Are these the things god wants for Jack? What does God want? Remember, God has His own goals for Jack’s life. God will share those goals with you if you are willing to get involved with Him in a partnership of prayer. You may need to begin praying something like this, “Lord, I don’t know how to pray for Jack. I thank you for bringing him to yourself. I know you have been working in his life. What is it he most needs? What are your trying to do in him?” God still has the initiative in Jack’s life. Play it God’s way. That is what partnership in prayer is all about.
-From Daring to Draw Near by John White-

* The thought of our fellowship in the intercession of Jesus reminds us of what He has taught us more than once before, how all these wonderful prayer-promises have as their aim and justification, the glory of God in the manifestation of His kingdom and the salvation of sinners. As long as we only or chiefly pray for ourselves, the promises of the last night must remain a sealed book to us. It is to the fruit bearing branches of the Vine; it is to disciples sent into the world as the Father sent Him, to live for perishing men; it is to His faithful servants and intimate friends who take up the work He leaves behind, who have like their Lord become as the seed-corn, losing its life to multiply it manifold — it is to such that the promises are given. Let us each find out what the work is, and who the souls are entrusted to our special prayers; let us make our intercession for them our life of fellowship with God, and we shall not only find the promises of power in prayer made true to us, but we shall then first begin to realize how our abiding in Christ and His abiding in us make us share in His own joy of blessing and saving men.
-From With Christ in the School of Prayer
by Andrew Murray-

* Prayer does not occur in the heart of a man who thinks God will do it all or who supposes he himself can do nothing.

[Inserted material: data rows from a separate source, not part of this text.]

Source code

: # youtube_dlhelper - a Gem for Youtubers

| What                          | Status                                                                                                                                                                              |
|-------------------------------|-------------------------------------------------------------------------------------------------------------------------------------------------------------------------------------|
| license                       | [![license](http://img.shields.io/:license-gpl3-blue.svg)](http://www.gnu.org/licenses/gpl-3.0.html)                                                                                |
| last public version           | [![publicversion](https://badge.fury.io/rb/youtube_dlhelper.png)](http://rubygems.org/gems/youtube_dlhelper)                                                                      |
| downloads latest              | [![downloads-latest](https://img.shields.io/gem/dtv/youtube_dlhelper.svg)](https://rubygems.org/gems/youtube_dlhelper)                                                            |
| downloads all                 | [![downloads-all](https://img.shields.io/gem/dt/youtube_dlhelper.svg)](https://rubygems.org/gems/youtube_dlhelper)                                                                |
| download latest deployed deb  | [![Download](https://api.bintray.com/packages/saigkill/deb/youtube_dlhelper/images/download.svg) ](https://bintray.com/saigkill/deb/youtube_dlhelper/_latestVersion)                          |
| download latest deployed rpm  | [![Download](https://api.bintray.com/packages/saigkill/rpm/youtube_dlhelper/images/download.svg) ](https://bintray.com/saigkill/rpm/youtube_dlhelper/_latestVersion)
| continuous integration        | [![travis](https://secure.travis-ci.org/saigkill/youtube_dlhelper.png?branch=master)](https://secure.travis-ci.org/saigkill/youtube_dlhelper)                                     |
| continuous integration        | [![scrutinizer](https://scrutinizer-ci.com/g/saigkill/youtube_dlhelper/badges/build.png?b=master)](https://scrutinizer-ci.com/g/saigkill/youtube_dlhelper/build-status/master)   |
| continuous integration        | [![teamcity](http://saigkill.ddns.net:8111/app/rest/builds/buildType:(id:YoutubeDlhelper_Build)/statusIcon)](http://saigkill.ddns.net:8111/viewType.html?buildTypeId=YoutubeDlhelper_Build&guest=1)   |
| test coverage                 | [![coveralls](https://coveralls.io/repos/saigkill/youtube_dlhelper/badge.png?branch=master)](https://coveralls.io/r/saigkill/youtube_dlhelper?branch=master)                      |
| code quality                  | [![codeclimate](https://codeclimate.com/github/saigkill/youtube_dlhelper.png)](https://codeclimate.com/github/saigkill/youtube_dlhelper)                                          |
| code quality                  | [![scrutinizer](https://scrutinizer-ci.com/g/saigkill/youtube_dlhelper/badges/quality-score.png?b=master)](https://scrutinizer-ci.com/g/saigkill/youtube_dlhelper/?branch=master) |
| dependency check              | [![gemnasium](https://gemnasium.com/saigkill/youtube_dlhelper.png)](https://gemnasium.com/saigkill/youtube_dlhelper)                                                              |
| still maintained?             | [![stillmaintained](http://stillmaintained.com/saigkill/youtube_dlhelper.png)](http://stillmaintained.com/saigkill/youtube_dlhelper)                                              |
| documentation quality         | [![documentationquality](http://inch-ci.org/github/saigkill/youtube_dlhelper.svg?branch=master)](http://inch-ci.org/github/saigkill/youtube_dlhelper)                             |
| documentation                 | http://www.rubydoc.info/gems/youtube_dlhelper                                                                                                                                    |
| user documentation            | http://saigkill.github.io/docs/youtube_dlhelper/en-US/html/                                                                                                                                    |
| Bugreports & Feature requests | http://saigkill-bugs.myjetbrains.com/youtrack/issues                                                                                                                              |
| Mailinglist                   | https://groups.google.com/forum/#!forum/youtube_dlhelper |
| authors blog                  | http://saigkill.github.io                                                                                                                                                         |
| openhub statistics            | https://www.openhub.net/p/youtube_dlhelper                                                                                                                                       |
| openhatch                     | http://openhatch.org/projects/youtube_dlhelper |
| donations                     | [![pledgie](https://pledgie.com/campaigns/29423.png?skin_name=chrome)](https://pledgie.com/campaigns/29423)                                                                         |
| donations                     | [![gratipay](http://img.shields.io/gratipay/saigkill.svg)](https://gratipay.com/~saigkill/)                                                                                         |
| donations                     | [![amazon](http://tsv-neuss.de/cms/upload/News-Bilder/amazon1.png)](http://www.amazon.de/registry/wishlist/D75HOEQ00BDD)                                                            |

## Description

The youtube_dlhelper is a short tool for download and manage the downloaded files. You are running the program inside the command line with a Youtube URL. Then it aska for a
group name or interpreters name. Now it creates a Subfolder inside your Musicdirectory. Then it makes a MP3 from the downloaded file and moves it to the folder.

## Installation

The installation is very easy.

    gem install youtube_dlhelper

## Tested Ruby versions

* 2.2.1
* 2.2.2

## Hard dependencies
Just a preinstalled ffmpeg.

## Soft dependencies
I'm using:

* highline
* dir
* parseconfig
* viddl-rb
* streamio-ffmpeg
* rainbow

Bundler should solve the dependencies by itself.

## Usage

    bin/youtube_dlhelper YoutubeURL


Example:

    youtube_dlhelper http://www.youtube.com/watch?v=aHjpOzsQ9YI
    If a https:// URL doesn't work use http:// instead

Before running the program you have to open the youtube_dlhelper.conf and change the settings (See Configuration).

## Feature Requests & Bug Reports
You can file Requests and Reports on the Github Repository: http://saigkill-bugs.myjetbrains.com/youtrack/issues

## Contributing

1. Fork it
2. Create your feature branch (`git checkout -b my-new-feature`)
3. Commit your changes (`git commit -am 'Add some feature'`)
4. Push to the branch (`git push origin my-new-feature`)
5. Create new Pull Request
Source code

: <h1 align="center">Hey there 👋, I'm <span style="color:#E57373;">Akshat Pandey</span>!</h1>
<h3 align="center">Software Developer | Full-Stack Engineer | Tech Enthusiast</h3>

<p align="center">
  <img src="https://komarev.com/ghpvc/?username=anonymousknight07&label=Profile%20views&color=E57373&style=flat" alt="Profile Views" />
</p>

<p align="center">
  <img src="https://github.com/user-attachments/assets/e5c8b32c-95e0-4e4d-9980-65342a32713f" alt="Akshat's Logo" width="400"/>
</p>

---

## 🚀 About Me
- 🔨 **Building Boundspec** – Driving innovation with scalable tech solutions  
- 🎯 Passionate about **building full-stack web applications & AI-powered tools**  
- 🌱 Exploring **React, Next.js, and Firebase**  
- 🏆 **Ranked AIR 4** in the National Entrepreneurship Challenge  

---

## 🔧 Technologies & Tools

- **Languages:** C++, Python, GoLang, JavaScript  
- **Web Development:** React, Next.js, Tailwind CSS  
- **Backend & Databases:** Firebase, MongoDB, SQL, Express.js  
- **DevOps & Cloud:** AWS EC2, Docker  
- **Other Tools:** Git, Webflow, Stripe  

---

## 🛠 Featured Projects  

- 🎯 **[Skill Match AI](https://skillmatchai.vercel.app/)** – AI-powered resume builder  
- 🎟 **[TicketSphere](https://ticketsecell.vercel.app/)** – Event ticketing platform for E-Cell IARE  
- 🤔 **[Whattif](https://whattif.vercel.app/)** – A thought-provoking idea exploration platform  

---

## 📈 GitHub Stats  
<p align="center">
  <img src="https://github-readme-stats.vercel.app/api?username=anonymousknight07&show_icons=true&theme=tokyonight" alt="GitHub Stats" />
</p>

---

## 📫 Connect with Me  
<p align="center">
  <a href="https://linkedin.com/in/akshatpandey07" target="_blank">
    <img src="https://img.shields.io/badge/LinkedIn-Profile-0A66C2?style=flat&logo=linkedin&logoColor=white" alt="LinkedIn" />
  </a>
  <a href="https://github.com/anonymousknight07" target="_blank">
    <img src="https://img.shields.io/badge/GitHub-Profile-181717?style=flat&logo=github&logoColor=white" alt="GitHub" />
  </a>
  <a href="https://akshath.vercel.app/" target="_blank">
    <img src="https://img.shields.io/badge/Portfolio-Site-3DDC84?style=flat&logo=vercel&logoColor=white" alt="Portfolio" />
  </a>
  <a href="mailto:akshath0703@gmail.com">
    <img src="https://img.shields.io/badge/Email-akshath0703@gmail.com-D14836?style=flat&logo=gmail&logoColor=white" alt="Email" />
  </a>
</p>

Prayer is a willingness to admit we can do something even if not everything and that, although nothing is done without God, God does nothing without us. So often in our theology of prayer we have articulated half-truths. We have emphasized the vertical dimension of prayer and neglected its horizontal character. We have used prayer to make too much of God, too little of ourselves. We have turned away from life in the foolish notion that one could, thereby, discover the God of life. We have judged the value of prayer by the amount of time given to it rather than by its intensity.
-From Dawn Without Darkness
by Anthony Padovano-

* Today I imagined my inner self as a place crowded with pins and needles. How could I receive anyone in my prayer when there is no real place for them to be free and relaxed? When I am still so full of preoccupations, jealousies, angry feelings, anyone who enters will get hurt. I had a very vivid realization that I must create some free space in my innermost self so that I may indeed invite others to enter and be healed. To pray for others means to offer others a hospitable place where I can really listen to their needs and pains. Compassion, therefore, calls for self-scrutiny that can lead to inner gentleness.
If I could have a gentle “interiority” — a heart of flesh and not of stone, a room with some spots on which one might walk barefooted — then God and my fellow humans could meet each other there. Then the center of my heart can become the place where God can hear the prayer for my neighbors and embrace them with his love.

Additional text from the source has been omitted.